GenialHarryGr0ut · 09/04/2023 19:42

I think it's fine to say to DD that different people have different opinions and that you and her dad would much rather enjoy time at home - Auntie DS has a different opinion and that's fine as we don't all have to like the same things.

bluesocks5 · 09/04/2023 19:44

i don’t think she’s said anything out of order? atleast your dd will have a realistic view of life with kids for later in life

Confrontayshunme · 09/04/2023 19:44

I talk about the gender pay gap and gender disparities with my 9 and 10 yo DD and her friends. They are children, not robots, and most of them already realise that their unmarried, childless aunties have more fun lives than I do!
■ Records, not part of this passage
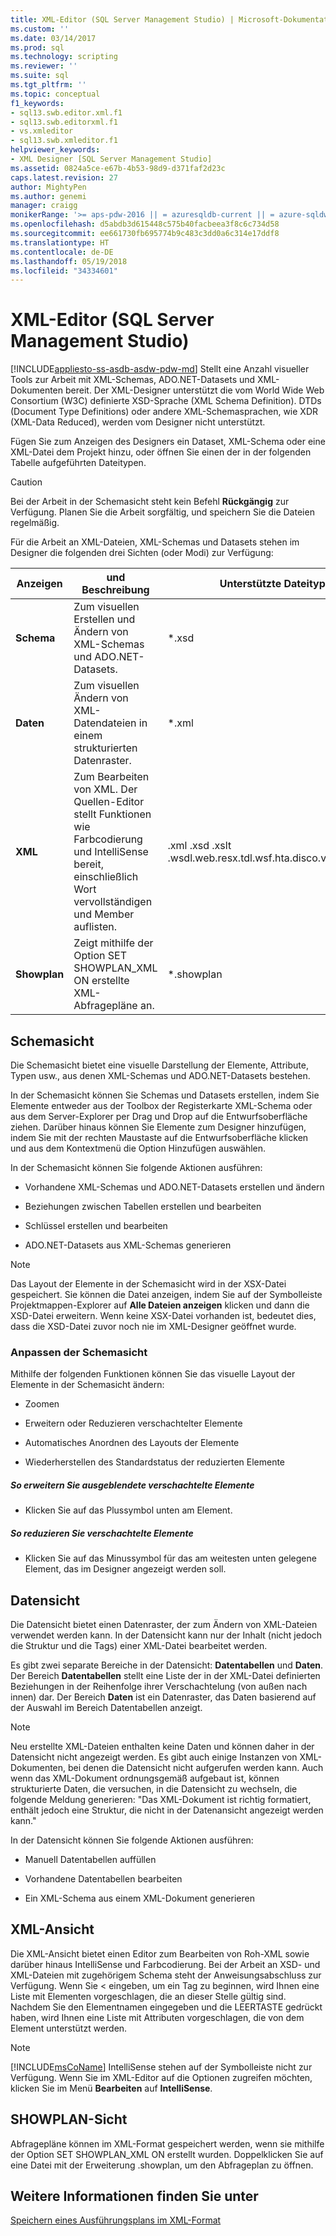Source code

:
 ```yaml
---
title: XML-Editor (SQL Server Management Studio) | Microsoft-Dokumentation
ms.custom: ''
ms.date: 03/14/2017
ms.prod: sql
ms.technology: scripting
ms.reviewer: ''
ms.suite: sql
ms.tgt_pltfrm: ''
ms.topic: conceptual
f1_keywords:
- sql13.swb.editor.xml.f1
- sql13.swb.editorxml.f1
- vs.xmleditor
- sql13.swb.xmleditor.f1
helpviewer_keywords:
- XML Designer [SQL Server Management Studio]
ms.assetid: 0824a5ce-e67b-4b53-98d9-d371faf2d23c
caps.latest.revision: 27
author: MightyPen
ms.author: genemi
manager: craigg
monikerRange: '>= aps-pdw-2016 || = azuresqldb-current || = azure-sqldw-latest || >= sql-server-2016 || = sqlallproducts-allversions'
ms.openlocfilehash: d5abdb3d615448c575b40facbeea3f8c6c734d58
ms.sourcegitcommit: ee661730fb695774b9c483c3dd0a6c314e17ddf8
ms.translationtype: HT
ms.contentlocale: de-DE
ms.lasthandoff: 05/19/2018
ms.locfileid: "34334601"
---
```

# <a name="xml-editor-sql-server-management-studio"></a>XML-Editor (SQL Server Management Studio)
[!INCLUDE[appliesto-ss-asdb-asdw-pdw-md](../../includes/appliesto-ss-asdb-asdw-pdw-md.md)]
  Stellt eine Anzahl visueller Tools zur Arbeit mit XML-Schemas, ADO.NET-Datasets und XML-Dokumenten bereit. Der XML-Designer unterstützt die vom World Wide Web Consortium (W3C) definierte XSD-Sprache (XML Schema Definition). DTDs (Document Type Definitions) oder andere XML-Schemasprachen, wie XDR (XML-Data Reduced), werden vom Designer nicht unterstützt.  
  
 Fügen Sie zum Anzeigen des Designers ein Dataset, XML-Schema oder eine XML-Datei dem Projekt hinzu, oder öffnen Sie einen der in der folgenden Tabelle aufgeführten Dateitypen.  
  
> [!CAUTION]  
>  Bei der Arbeit in der Schemasicht steht kein Befehl **Rückgängig** zur Verfügung. Planen Sie die Arbeit sorgfältig, und speichern Sie die Dateien regelmäßig.  
  
 Für die Arbeit an XML-Dateien, XML-Schemas und Datasets stehen im Designer die folgenden drei Sichten (oder Modi) zur Verfügung:  
  
|Anzeigen|und Beschreibung|Unterstützte Dateitypen|  
|----------|-----------------|--------------------------|  
|**Schema**|Zum visuellen Erstellen und Ändern von XML-Schemas und ADO.NET-Datasets.|*.xsd|  
|**Daten**|Zum visuellen Ändern von XML-Datendateien in einem strukturierten Datenraster.|*.xml|  
|**XML**|Zum Bearbeiten von XML. Der Quellen-Editor stellt Funktionen wie Farbcodierung und IntelliSense bereit, einschließlich Wort vervollständigen und Member auflisten.|.xml .xsd .xslt .wsdl.web.resx.tdl.wsf.hta.disco.vsdisco.config|  
|**Showplan**|Zeigt mithilfe der Option SET SHOWPLAN_XML ON erstellte XML-Abfragepläne an.|*.showplan|  
  
## <a name="schema-view"></a>Schemasicht  
 Die Schemasicht bietet eine visuelle Darstellung der Elemente, Attribute, Typen usw., aus denen XML-Schemas und ADO.NET-Datasets bestehen.  
  
 In der Schemasicht können Sie Schemas und Datasets erstellen, indem Sie Elemente entweder aus der Toolbox der Registerkarte XML-Schema oder aus dem Server-Explorer per Drag und Drop auf die Entwurfsoberfläche ziehen. Darüber hinaus können Sie Elemente zum Designer hinzufügen, indem Sie mit der rechten Maustaste auf die Entwurfsoberfläche klicken und aus dem Kontextmenü die Option Hinzufügen auswählen.  
  
 In der Schemasicht können Sie folgende Aktionen ausführen:  
  
-   Vorhandene XML-Schemas und ADO.NET-Datasets erstellen und ändern  
  
-   Beziehungen zwischen Tabellen erstellen und bearbeiten  
  
-   Schlüssel erstellen und bearbeiten  
  
-   ADO.NET-Datasets aus XML-Schemas generieren  
  
> [!NOTE]  
>  Das Layout der Elemente in der Schemasicht wird in der XSX-Datei gespeichert. Sie können die Datei anzeigen, indem Sie auf der Symbolleiste Projektmappen-Explorer auf **Alle Dateien anzeigen** klicken und dann die XSD-Datei erweitern. Wenn keine XSX-Datei vorhanden ist, bedeutet dies, dass die XSD-Datei zuvor noch nie im XML-Designer geöffnet wurde.  
  
### <a name="customizing-schema-view"></a>Anpassen der Schemasicht  
 Mithilfe der folgenden Funktionen können Sie das visuelle Layout der Elemente in der Schemasicht ändern:  
  
-   Zoomen  
  
-   Erweitern oder Reduzieren verschachtelter Elemente  
  
-   Automatisches Anordnen des Layouts der Elemente  
  
-   Wiederherstellen des Standardstatus der reduzierten Elemente  
  
##### <a name="to-expand-hidden-nested-elements"></a>So erweitern Sie ausgeblendete verschachtelte Elemente  
  
-   Klicken Sie auf das Plussymbol unten am Element.  
  
##### <a name="to-collapse-nested-elements"></a>So reduzieren Sie verschachtelte Elemente  
  
-   Klicken Sie auf das Minussymbol für das am weitesten unten gelegene Element, das im Designer angezeigt werden soll.  
  
## <a name="data-view"></a>Datensicht  
 Die Datensicht bietet einen Datenraster, der zum Ändern von XML-Dateien verwendet werden kann. In der Datensicht kann nur der Inhalt (nicht jedoch die Struktur und die Tags) einer XML-Datei bearbeitet werden.  
  
 Es gibt zwei separate Bereiche in der Datensicht: **Datentabellen** und **Daten**. Der Bereich **Datentabellen** stellt eine Liste der in der XML-Datei definierten Beziehungen in der Reihenfolge ihrer Verschachtelung (von außen nach innen) dar. Der Bereich **Daten** ist ein Datenraster, das Daten basierend auf der Auswahl im Bereich Datentabellen anzeigt.  
  
> [!NOTE]  
>  Neu erstellte XML-Dateien enthalten keine Daten und können daher in der Datensicht nicht angezeigt werden. Es gibt auch einige Instanzen von XML-Dokumenten, bei denen die Datensicht nicht aufgerufen werden kann. Auch wenn das XML-Dokument ordnungsgemäß aufgebaut ist, können strukturierte Daten, die versuchen, in die Datensicht zu wechseln, die folgende Meldung generieren: "Das XML-Dokument ist richtig formatiert, enthält jedoch eine Struktur, die nicht in der Datenansicht angezeigt werden kann."  
  
 In der Datensicht können Sie folgende Aktionen ausführen:  
  
-   Manuell Datentabellen auffüllen  
  
-   Vorhandene Datentabellen bearbeiten  
  
-   Ein XML-Schema aus einem XML-Dokument generieren  
  
## <a name="xml-view"></a>XML-Ansicht  
 Die XML-Ansicht bietet einen Editor zum Bearbeiten von Roh-XML sowie darüber hinaus IntelliSense und Farbcodierung. Bei der Arbeit an XSD- und XML-Dateien mit zugehörigem Schema steht der Anweisungsabschluss zur Verfügung. Wenn Sie < eingeben, um ein Tag zu beginnen, wird Ihnen eine Liste mit Elementen vorgeschlagen, die an dieser Stelle gültig sind. Nachdem Sie den Elementnamen eingegeben und die LEERTASTE gedrückt haben, wird Ihnen eine Liste mit Attributen vorgeschlagen, die von dem Element unterstützt werden.  
  
> [!NOTE]  
>  [!INCLUDE[msCoName](../../includes/msconame-md.md)] IntelliSense stehen auf der Symbolleiste nicht zur Verfügung. Wenn Sie im XML-Editor auf die Optionen zugreifen möchten, klicken Sie im Menü **Bearbeiten** auf **IntelliSense**.  
  
## <a name="showplan-view"></a>SHOWPLAN-Sicht  
 Abfragepläne können im XML-Format gespeichert werden, wenn sie mithilfe der Option SET SHOWPLAN_XML ON erstellt wurden. Doppelklicken Sie auf eine Datei mit der Erweiterung .showplan, um den Abfrageplan zu öffnen.  
  
## <a name="see-also"></a>Weitere Informationen finden Sie unter  
 [Speichern eines Ausführungsplans im XML-Format](../../relational-databases/performance/save-an-execution-plan-in-xml-format.md)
ScarlettDarling · 09/04/2023 19:44

What is going to upset your daughter? Really struggling to understand what you’re upset about?

etsiketsi · 09/04/2023 19:44

It’s an opinion. Personally I’m for children being exposed to opinions that differ. What do you feel the effect of your sister saying this will be on your daughter?

Yellobird · 09/04/2023 19:44

mamabear715 · 09/04/2023 19:42

Have read it twice trying to work out why you're so upset? Is there something I'm not getting?

That she's told DD that mum and dad are not having fun because of her!! Thought that was obvious.

OP posts:
Freddiefox · 09/04/2023 19:45

I don’t get it? What are you upset about?

GoodChat · 09/04/2023 19:45

She hasn't said you're not having fun because of her. She's just said that children limit your opportunities, which they do, and that's why she's personally not had any.

greenspaces4peace · 09/04/2023 19:45

Strange reaction on your part, it’s perfectly reasonable for 9 yr olds to know people have different options and views.

Moltenpink · 09/04/2023 19:45

Honestly I don’t think she’s said anything wrong, sorry.

CheeseMcKnees · 09/04/2023 19:46

I think it’s really nice a young girl is told that children are optional and not expected. Not sure a 9 year old is ready for the concept of a comedy club just yet though.

MumsyMalone · 09/04/2023 19:46

All she said was she has chosen to do different things with her time. Get a grip!

strawberry2017 · 09/04/2023 19:46

Think you are massively overreacting. Move on and let it go.

WateryDoom · 09/04/2023 19:47

I'm not sure why you are upset, to be honest. I'd have laughed and said, 'Good job we don't all want the same things out of life'.

IHopeYouStepOnALegPiece · 09/04/2023 19:47

Incredible overreaction

Gender pay back is worth talking about frankly.

She didn’t say that mum and dad are not having fun because of her, she said mum and dad can’t just randomly go out on a whim.

I am baffled how you’re so offended by this.

BendingSpoons · 09/04/2023 19:47

On the surface I can imagine having these sorts of conversations with my DD7 e.g. discussing that different people value different things but that for us we are definitely glad we have DCs. And that we are happy to be at home with them most of the time and get a babysitter when we do want to go out.

I don't fully understand the comment about the gender pay gap, but I would discuss that in a age appropriate way too. But it would need to be neutral and not blame-y I think.

EmpressaurusOfCats · 09/04/2023 19:47

I agree completely with your DS’s reasoning, but she was tactless to put it like that.

PollyThePixie · 09/04/2023 19:47

Yellobird · 09/04/2023 19:44

That she's told DD that mum and dad are not having fun because of her!! Thought that was obvious.

No. It wasn’t obvious at all.

TheEarlofButties · 09/04/2023 19:47

9yo girl learns that parenting is hard and women are disadvantaged from aunt who has meaningful conversation with her?! i’d be in there backing up what she said tbh

Stripycatz · 09/04/2023 19:47

I don't understand the comment about women working part-time, but what she said about the comedy club is true.
At 9, DD has lots of other information and experience to balance this comment with; she knows you love to spend time with her.
Unless your sister has hit some kind of nerve for you, I wouldn't worry about it.

MelchiorsMistress · 09/04/2023 19:47

I would talk to her about it and reassure her that you would much rather be at home with her and her brothers than anything else. I don’t agree with your DH about leaving it at all because it could be a good learning opportunity for your dd.